Prezzo enoteca: da 15 a 25 euro

Viene spontaneo chiedersi come mai la Cantina del Tufaio sia completamente ignorata dalle più note guide vinicole italiane (vedi Vini d’Italia, Duemilavini, I vini di Veronelli). Inspiegabile dimenticanza, se si pensa che a Zagarolo sono ben poche le aziende che possano vantare vini qualitativamente impeccabili come quelli del simpaticissimo proprietario Claudio Loreti. E se il Tufaio Brut Pas Dosé 2000 ci aveva sbalordito per la pulizia esecutiva, per la straordinaria fragranza, tanto da farci supporre che il Lazio abbia buone possibilità di emergere su un terreno così inusuale come quello degli spumanti metodo classico, ancor più stupiti rimaniamo di fronte a questo splendido vino da meditazione, il Tufaio Passito ’99, ottenuto da uve chardonnay raccolte tardivamente e fermentate in legno, poi maturate per oltre due anni in grotta alla temperatura di 12,6° C. Un vino che, nel sorseggiarlo, suscita immagini poetiche, passeggiate romantiche lungo i vialetti suggestivi di Zagarolo, momenti di grande emozione che portano sensazioni di serenità e pace con il mondo. No, non esagero, non è affatto frequente incontrare un passito laziale così affascinante, dal colore giallo paglierino carico, molto luminoso, impreziosito da deliziose sfumature dorate.
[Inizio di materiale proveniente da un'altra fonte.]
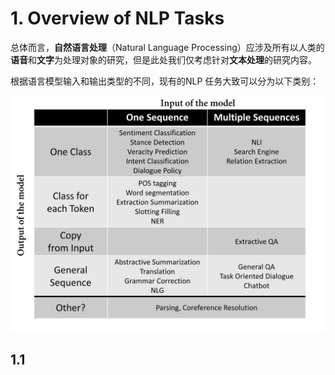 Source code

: # 1. Overview of NLP Tasks

总体而言，**自然语言处理**（Natural Language Processing）应涉及所有以人类的**语音**和**文字**为处理对象的研究，但是此处我们仅考虑针对**文本处理**的研究内容。

根据语言模型输入和输出类型的不同，现有的NLP 任务大致可以分为以下类别：

![Genral tasks of NLP (Source from: [slides of the Deep learning course by Hung-yi Lee](http://speech.ee.ntu.edu.tw/~tlkagk/courses/DLHLP20/TaskShort%20(v9).pdf))](https://github.com/Daizt/Something-about-NLP/blob/master/images/general%20tasks.jpg)

## 1.1 

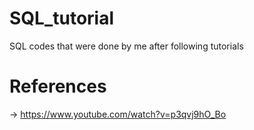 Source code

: # SQL_tutorial
SQL codes that were done by me after following tutorials

# References
-> https://www.youtube.com/watch?v=p3qvj9hO_Bo
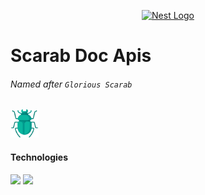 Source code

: <p align="center">
  <a href="http://nestjs.com/" target="blank"><img src="https://nestjs.com/img/logo_text.svg" width="320" alt="Nest Logo" /></a>
</p>

# Scarab Doc Apis
###### Named after `Glorious Scarab`

<img src="./public/scarab.png" width="45" />

#### Technologies
<img src="https://img.shields.io/badge/Socket.io-010101?&style=for-the-badge&logo=Socket.io&logoColor=red">
<img src="https://img.shields.io/badge/redis-%23DD0031.svg?&style=for-the-badge&logo=redis&logoColor=white">
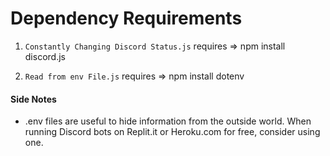 # Dependency Requirements #

1. `Constantly Changing Discord Status.js` requires => npm install discord.js

2. `Read from env File.js` requires => npm install dotenv

#### Side Notes
- .env files are useful to hide information from the outside world. When running Discord bots on Replit.it or Heroku.com for free, consider using one.

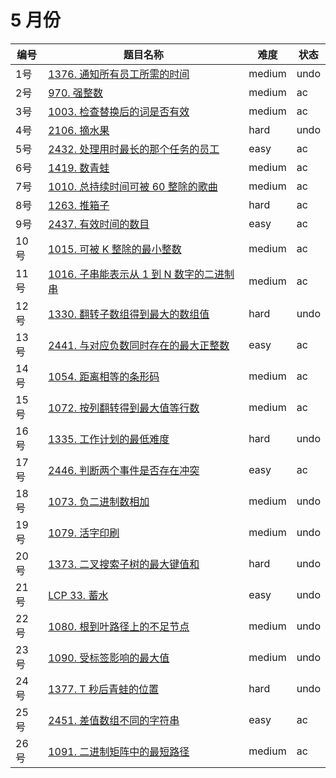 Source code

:# 5 月份

**编号**|**题目名称**|**难度**|**状态**
--------|------------|--------|--------
1号|[1376. 通知所有员工所需的时间](./第1题%201376.%20通知所有员工所需的时间)|medium|undo
2号|[970. 强整数](./第2题%20970.%20强整数)|medium|ac
3号|[1003. 检查替换后的词是否有效](./第3题%201003.%20检查替换后的词是否有效)|medium|ac
4号|[2106. 摘水果](./第4题%202106.%20摘水果)|hard|undo
5号|[2432. 处理用时最长的那个任务的员工](./第5题%202432.%20处理用时最长的那个任务的员工)|easy|ac
6号|[1419. 数青蛙](./第6题%201419.%20数青蛙)|medium|ac
7号|[1010. 总持续时间可被 60 整除的歌曲](./第7题%201010.%20总持续时间可被%2060%20整除的歌曲)|medium|ac
8号|[1263. 推箱子](./第8题%201263.%20推箱子)|hard|ac
9号|[2437. 有效时间的数目](./第9题%202437.%20有效时间的数目)|easy|ac
10号|[1015. 可被 K 整除的最小整数](./第10题%201015.%20可被%20K%20整除的最小整数)|medium|ac
11号|[1016. 子串能表示从 1 到 N 数字的二进制串](./第11题%201016.%20子串能表示从%201%20到%20N%20数字的二进制串)|medium|ac
12号|[1330. 翻转子数组得到最大的数组值](./第12题%201330.%20翻转子数组得到最大的数组值)|hard|undo
13号|[2441. 与对应负数同时存在的最大正整数](./第13题%202441.%20与对应负数同时存在的最大正整数)|easy|ac
14号|[1054. 距离相等的条形码](./第14题%201054.%20距离相等的条形码)|medium|ac
15号|[1072. 按列翻转得到最大值等行数](./第15题%201072.%20按列翻转得到最大值等行数)|medium|ac
16号|[1335. 工作计划的最低难度](./第16题%201335.%20工作计划的最低难度)|hard|undo
17号|[2446. 判断两个事件是否存在冲突](./第17题%202446.%20判断两个事件是否存在冲突)|easy|ac
18号|[1073. 负二进制数相加](./第18题%201073.%20负二进制数相加)|medium|undo
19号|[1079. 活字印刷](./第19题%201079.%20活字印刷)|medium|undo
20号|[1373. 二叉搜索子树的最大键值和](./第20题%201373.%20二叉搜索子树的最大键值和)|hard|undo
21号|[LCP 33. 蓄水](./第21题%20LCP%2033.%20蓄水)|easy|undo
22号|[1080. 根到叶路径上的不足节点](./第22题%201080.%20根到叶路径上的不足节点)|medium|undo
23号|[1090. 受标签影响的最大值](./第23题%201090.%20受标签影响的最大值)|medium|undo
24号|[1377. T 秒后青蛙的位置](./第24题%201377.%20T%20秒后青蛙的位置)|hard|undo
25号|[2451. 差值数组不同的字符串](./第25题%202451.%20差值数组不同的字符串)|easy|ac
26号|[1091. 二进制矩阵中的最短路径](./第26题%201091.%20二进制矩阵中的最短路径)|medium|ac

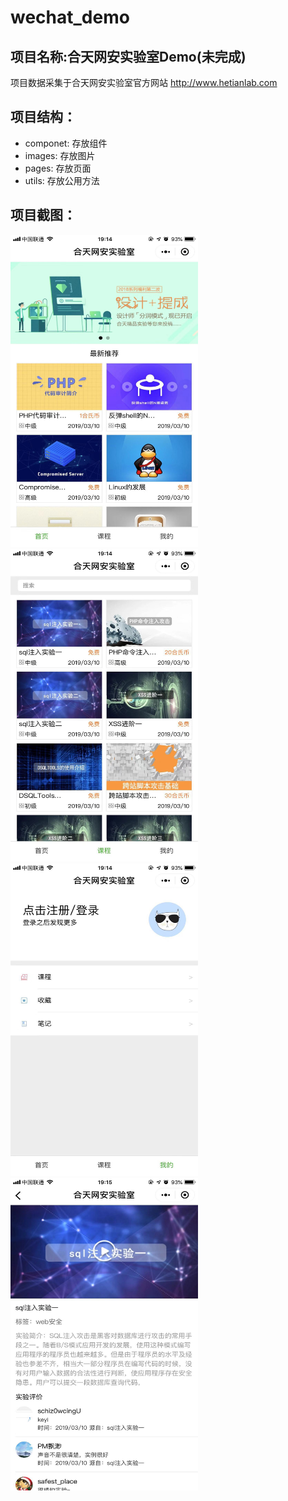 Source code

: # wechat_demo
## 项目名称:合天网安实验室Demo(未完成)
项目数据采集于合天网安实验室官方网站 http://www.hetianlab.com
## 项目结构：
   * componet: 存放组件
   * images: 存放图片
   * pages: 存放页面
   * utils: 存放公用方法
 ## 项目截图：
<img src="https://github.com/77tao/wx_hetian/raw/master/images/screenshot/1.jpg" width="300" height="500"/>
<img src="https://github.com/77tao/wx_hetian/raw/master/images/screenshot/2.jpg" width="300" height="500"/>
<img src="https://github.com/77tao/wx_hetian/raw/master/images/screenshot/3.jpg" width="300" height="500"/>
<img src="https://github.com/77tao/wx_hetian/raw/master/images/screenshot/4.jpg" width="300" height="500"/>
I profumi spaziano da delicate note di fiori appassiti, geranio, gelsomino, mimosa, a note di agrumi, ananas in primis, poi mango, pesca sciroppata, banana matura, mandorla dolce, uva sultanina; non ci sono note estreme di frutta secca o candita, come spesso accade nei vini passiti, del resto già il colore, molto vivace ma senza accenni ambrati, mette in risalto una qualità giocata sulla finezza e sull’eleganza. E all’assaggio conferma una struttura equilibrata, la dolcezza è contenuta, quello che serve per renderlo gentile e caloroso, morbido ma non stucchevole, grazie anche al buon apporto di sapidità (l’acidità è appena un po’ inferiore a quanto servirebbe per dargli più ampio respiro). Al gusto propone un frutto rotondo e avvolgente, note di miele di agrumi e spezie dolci (c’è un po’ di cannella e di zafferano) e un finale lungo e raffinato.